Seeing that we have long since given up the gun, the Crown’s behaviour this time is unlikely to prompt that kind of drama. But we can still promise the Crown a bloodied nose – and we can also promise that, if it sticks to its course with Tuhoronuku, it will be saddled with the unenviable reputation of brokering a settlement that will be voted down by the Ngapuhi majority it refuses to see.

Is there a way to avoid calamity? Yes, there is. It’s simply a matter of the Ngapuhi hapu having their say in the settlement process from start to finish. It’s the hapu upon whom the original injustices were perpetrated. So how come they’re being sidelined?

It may be that the Crown sees some short-term convenience in dealing just with Tuhoronuku. No doubt the minister and his officials also sense that there could be electoral brownie points in soon being able to flaunt another major “full and final” Treaty settlement.

But Tuhoronuku is a flawed structure. It doesn’t have the capacity to represent those it claims to represent. So it needs to be replaced by an entity with that capacity.

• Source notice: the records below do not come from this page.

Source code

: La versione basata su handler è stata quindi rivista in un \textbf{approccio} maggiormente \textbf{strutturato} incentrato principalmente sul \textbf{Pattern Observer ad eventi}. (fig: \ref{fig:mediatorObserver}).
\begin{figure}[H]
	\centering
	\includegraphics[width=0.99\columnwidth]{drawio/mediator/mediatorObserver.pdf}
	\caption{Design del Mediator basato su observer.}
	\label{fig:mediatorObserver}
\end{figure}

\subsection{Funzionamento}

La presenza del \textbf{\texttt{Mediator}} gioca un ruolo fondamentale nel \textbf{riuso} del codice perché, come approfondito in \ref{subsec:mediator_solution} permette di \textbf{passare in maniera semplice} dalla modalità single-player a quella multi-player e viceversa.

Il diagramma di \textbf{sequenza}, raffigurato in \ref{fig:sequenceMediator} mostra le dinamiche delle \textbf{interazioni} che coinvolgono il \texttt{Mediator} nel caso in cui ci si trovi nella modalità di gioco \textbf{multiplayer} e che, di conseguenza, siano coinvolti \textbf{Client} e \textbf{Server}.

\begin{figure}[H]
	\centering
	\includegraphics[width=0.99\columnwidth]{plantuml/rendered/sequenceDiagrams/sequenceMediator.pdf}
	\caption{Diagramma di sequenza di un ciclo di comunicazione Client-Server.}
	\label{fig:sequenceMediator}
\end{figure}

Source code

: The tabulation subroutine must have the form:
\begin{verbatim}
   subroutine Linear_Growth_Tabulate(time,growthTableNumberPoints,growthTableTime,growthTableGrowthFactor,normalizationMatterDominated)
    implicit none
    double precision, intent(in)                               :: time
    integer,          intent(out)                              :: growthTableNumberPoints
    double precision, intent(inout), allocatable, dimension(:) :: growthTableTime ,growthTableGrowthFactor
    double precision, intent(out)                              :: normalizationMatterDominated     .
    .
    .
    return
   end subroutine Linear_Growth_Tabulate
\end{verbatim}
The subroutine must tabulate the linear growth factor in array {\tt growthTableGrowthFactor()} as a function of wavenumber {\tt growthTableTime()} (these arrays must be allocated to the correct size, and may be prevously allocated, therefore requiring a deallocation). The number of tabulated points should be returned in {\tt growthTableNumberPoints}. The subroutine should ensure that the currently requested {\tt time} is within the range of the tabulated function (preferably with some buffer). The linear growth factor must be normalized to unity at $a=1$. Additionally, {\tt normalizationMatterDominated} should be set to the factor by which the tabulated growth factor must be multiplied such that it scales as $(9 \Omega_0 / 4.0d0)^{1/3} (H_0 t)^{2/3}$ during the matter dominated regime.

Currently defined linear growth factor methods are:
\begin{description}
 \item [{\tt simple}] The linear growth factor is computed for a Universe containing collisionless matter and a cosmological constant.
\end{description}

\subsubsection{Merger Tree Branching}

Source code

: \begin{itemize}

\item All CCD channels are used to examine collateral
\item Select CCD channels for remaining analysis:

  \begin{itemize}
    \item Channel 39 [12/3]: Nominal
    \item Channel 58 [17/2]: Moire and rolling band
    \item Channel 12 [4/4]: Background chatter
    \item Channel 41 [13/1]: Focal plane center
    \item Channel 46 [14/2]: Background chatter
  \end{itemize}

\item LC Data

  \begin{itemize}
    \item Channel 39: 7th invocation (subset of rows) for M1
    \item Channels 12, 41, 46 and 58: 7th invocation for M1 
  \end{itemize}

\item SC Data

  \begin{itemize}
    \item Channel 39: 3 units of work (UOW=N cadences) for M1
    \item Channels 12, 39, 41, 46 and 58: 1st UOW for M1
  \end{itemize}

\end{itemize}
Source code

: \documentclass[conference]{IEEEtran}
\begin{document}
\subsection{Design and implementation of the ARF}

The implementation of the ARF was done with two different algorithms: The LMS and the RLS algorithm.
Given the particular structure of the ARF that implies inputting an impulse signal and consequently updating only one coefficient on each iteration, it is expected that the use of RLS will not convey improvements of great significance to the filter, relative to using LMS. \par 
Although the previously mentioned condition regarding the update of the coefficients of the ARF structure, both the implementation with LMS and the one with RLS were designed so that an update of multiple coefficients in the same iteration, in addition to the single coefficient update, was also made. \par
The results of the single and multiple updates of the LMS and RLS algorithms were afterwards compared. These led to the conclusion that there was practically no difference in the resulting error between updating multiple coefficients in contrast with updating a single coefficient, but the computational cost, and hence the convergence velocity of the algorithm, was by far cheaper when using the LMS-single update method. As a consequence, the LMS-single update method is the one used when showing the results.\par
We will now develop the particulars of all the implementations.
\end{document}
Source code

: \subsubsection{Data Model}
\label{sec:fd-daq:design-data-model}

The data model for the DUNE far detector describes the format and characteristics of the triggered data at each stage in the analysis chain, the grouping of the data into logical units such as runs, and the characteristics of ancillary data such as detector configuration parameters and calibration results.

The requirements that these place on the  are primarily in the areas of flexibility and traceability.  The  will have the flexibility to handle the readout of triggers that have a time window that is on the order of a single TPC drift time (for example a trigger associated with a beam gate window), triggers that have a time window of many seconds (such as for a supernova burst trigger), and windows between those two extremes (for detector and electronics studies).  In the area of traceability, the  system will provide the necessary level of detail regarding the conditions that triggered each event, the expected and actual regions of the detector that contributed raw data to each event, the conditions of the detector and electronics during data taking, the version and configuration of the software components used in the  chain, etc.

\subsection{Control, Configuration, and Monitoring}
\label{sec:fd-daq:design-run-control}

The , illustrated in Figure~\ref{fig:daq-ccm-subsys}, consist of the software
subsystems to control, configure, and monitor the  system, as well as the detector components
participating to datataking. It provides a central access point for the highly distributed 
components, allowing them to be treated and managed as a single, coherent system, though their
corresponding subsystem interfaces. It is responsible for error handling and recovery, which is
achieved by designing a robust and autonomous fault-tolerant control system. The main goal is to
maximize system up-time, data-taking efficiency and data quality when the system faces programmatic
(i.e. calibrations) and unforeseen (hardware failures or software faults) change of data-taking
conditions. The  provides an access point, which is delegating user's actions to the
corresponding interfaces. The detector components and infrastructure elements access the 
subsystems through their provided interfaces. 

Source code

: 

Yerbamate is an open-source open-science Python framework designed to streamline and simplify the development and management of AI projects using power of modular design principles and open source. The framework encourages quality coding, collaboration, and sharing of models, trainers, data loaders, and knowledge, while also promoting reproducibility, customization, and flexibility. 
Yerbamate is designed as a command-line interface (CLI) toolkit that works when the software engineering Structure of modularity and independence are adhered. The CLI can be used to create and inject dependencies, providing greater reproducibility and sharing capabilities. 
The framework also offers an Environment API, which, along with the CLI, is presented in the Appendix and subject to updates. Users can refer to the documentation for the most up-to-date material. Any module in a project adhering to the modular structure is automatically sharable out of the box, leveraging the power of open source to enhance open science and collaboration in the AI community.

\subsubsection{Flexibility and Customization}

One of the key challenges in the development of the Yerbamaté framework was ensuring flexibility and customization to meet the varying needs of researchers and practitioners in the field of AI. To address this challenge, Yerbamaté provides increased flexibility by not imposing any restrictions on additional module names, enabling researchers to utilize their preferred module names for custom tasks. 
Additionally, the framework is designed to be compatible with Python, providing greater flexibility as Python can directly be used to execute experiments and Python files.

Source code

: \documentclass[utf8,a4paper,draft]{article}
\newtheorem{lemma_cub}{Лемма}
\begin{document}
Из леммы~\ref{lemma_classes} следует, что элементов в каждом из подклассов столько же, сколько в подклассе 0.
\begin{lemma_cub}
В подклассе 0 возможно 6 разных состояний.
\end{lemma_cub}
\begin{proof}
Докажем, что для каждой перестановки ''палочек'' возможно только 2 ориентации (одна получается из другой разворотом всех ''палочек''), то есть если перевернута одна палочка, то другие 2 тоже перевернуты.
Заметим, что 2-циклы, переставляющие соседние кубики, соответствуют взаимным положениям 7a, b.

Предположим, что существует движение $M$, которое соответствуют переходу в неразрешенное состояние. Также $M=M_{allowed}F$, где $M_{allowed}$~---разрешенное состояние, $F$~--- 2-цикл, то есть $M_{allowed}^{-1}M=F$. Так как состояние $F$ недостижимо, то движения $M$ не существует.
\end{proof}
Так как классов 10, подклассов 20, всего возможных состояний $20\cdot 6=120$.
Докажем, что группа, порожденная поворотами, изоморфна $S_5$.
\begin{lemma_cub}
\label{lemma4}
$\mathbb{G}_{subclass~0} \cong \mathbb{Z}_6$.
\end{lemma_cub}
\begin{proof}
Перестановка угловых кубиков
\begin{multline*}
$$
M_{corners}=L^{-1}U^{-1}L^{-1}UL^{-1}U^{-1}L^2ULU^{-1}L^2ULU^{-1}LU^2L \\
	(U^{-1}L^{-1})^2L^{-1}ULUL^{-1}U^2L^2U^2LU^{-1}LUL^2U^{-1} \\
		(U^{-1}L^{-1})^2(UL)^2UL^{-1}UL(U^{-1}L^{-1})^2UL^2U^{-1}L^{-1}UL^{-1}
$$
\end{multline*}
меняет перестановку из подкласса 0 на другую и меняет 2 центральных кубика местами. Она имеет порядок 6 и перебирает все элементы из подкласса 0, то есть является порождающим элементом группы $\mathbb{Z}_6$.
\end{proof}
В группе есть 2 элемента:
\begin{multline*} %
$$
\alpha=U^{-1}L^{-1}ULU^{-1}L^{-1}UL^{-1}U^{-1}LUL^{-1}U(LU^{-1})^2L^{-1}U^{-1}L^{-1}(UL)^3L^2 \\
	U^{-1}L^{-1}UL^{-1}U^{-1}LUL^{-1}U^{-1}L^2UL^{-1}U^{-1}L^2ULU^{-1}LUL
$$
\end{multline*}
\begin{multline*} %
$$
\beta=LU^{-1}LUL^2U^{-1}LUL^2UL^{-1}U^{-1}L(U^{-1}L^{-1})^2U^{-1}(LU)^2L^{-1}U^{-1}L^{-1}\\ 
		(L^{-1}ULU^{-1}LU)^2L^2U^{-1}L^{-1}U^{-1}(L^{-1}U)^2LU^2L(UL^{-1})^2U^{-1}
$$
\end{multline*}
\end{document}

It’s not as if the hapu of Ngapuhi are seeking any special favours. They are asking for no more than the Crown has offered other claimants around the country – a settlement based on the local experience and the losses they endured.

If that approach has served other parts of the North, and Ngati Kahungunu as well right now, why shouldn’t that be on offer to the hapu of Ngapuhi?

If an iwi half the size of a confederation of Ngapuhi hapu is offered five separate negotiated settlements, why should we accept that the Crown’s offer is as good or as intelligent as it gets.

The minister can right some of the injustices of the past without prompting a raft of new ones by foisting on us his ugly proposal. All he needs to do, if he wants a peaceful resolution, is find the courage to do the right thing.